→ YOUR TASK: Sift the listing for lines that hold the string "typed" and pull them out.

→ AVAILABLE RECORDS:
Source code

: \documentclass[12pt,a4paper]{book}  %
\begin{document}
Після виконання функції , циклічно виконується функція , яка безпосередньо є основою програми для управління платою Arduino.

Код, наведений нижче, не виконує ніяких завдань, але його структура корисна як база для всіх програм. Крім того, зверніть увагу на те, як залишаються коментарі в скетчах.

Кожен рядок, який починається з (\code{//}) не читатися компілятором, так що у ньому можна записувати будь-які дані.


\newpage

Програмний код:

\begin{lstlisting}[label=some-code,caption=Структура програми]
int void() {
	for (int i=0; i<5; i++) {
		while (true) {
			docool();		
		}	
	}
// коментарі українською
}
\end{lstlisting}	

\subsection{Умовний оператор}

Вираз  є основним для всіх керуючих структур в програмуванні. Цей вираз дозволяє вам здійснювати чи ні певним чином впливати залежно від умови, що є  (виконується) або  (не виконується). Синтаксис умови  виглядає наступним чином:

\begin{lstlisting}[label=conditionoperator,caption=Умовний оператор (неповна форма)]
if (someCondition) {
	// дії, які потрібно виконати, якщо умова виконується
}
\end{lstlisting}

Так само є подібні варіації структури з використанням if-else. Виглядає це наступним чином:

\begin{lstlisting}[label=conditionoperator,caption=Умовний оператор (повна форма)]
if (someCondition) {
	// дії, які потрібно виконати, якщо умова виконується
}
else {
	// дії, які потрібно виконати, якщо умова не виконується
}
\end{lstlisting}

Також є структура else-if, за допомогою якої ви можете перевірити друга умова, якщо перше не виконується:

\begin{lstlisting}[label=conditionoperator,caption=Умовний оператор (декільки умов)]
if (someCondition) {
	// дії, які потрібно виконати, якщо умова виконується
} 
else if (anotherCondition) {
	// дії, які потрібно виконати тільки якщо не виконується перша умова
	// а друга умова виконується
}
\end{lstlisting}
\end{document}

...

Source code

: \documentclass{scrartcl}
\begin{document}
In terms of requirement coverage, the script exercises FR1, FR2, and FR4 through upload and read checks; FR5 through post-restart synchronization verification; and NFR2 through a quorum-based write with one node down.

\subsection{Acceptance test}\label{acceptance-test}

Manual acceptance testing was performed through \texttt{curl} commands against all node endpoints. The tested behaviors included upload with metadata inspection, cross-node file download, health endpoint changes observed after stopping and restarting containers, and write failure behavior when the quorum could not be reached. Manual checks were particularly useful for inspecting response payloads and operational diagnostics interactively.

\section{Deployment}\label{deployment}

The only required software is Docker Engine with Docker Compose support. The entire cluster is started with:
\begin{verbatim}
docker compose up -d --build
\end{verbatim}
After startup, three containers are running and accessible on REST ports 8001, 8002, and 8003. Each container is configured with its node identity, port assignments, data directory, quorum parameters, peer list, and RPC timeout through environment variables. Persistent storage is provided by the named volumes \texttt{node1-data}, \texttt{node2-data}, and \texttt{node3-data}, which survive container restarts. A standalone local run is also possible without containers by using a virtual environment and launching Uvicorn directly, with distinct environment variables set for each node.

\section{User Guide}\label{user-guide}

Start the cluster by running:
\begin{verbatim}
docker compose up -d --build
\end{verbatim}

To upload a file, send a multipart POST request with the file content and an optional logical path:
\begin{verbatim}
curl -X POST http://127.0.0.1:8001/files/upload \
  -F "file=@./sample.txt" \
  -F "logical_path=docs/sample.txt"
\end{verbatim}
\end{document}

...

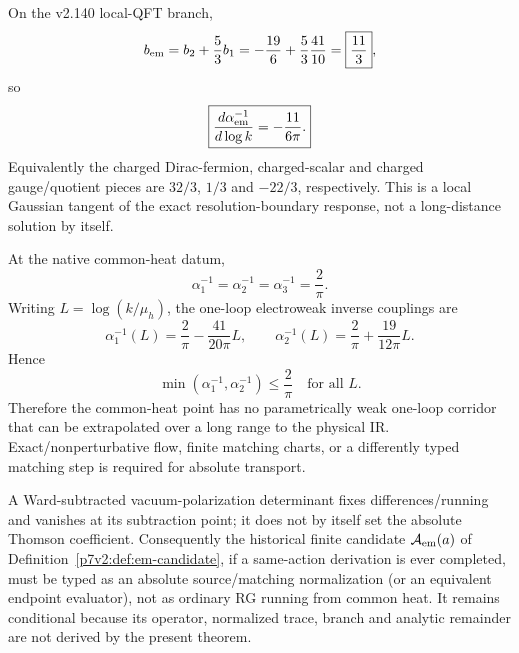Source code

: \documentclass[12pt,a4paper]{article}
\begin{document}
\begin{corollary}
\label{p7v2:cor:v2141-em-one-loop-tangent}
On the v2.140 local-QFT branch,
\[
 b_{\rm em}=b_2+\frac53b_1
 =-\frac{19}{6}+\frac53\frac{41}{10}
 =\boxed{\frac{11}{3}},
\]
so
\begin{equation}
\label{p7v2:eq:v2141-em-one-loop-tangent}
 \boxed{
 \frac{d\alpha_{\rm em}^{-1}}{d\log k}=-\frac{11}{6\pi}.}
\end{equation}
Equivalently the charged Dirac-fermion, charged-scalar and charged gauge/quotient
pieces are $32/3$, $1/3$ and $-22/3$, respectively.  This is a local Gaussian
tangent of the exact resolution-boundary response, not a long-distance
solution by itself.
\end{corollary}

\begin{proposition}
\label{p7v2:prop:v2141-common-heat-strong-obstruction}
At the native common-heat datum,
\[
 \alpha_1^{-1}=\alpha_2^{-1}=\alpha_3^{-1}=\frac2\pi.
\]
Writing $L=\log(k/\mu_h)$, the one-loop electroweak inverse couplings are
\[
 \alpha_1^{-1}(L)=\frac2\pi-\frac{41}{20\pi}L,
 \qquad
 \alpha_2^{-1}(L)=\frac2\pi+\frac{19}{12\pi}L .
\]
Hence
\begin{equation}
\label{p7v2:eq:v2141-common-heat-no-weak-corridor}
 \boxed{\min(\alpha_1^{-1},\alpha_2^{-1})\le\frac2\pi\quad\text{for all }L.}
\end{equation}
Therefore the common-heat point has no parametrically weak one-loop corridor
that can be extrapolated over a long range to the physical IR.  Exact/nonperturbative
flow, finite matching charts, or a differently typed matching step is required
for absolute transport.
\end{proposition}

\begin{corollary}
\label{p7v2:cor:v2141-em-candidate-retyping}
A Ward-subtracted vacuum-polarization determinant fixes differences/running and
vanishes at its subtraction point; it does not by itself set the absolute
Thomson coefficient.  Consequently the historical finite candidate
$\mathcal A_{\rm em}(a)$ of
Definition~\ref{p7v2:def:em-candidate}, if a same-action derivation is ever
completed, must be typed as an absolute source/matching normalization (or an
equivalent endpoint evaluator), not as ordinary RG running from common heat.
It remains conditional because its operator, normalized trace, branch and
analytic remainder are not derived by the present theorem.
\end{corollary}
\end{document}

→ ANSWER FOR THIS EXERCISE:
flow, finite matching charts, or a differently typed matching step is required
completed, must be typed as an absolute source/matching normalization (or an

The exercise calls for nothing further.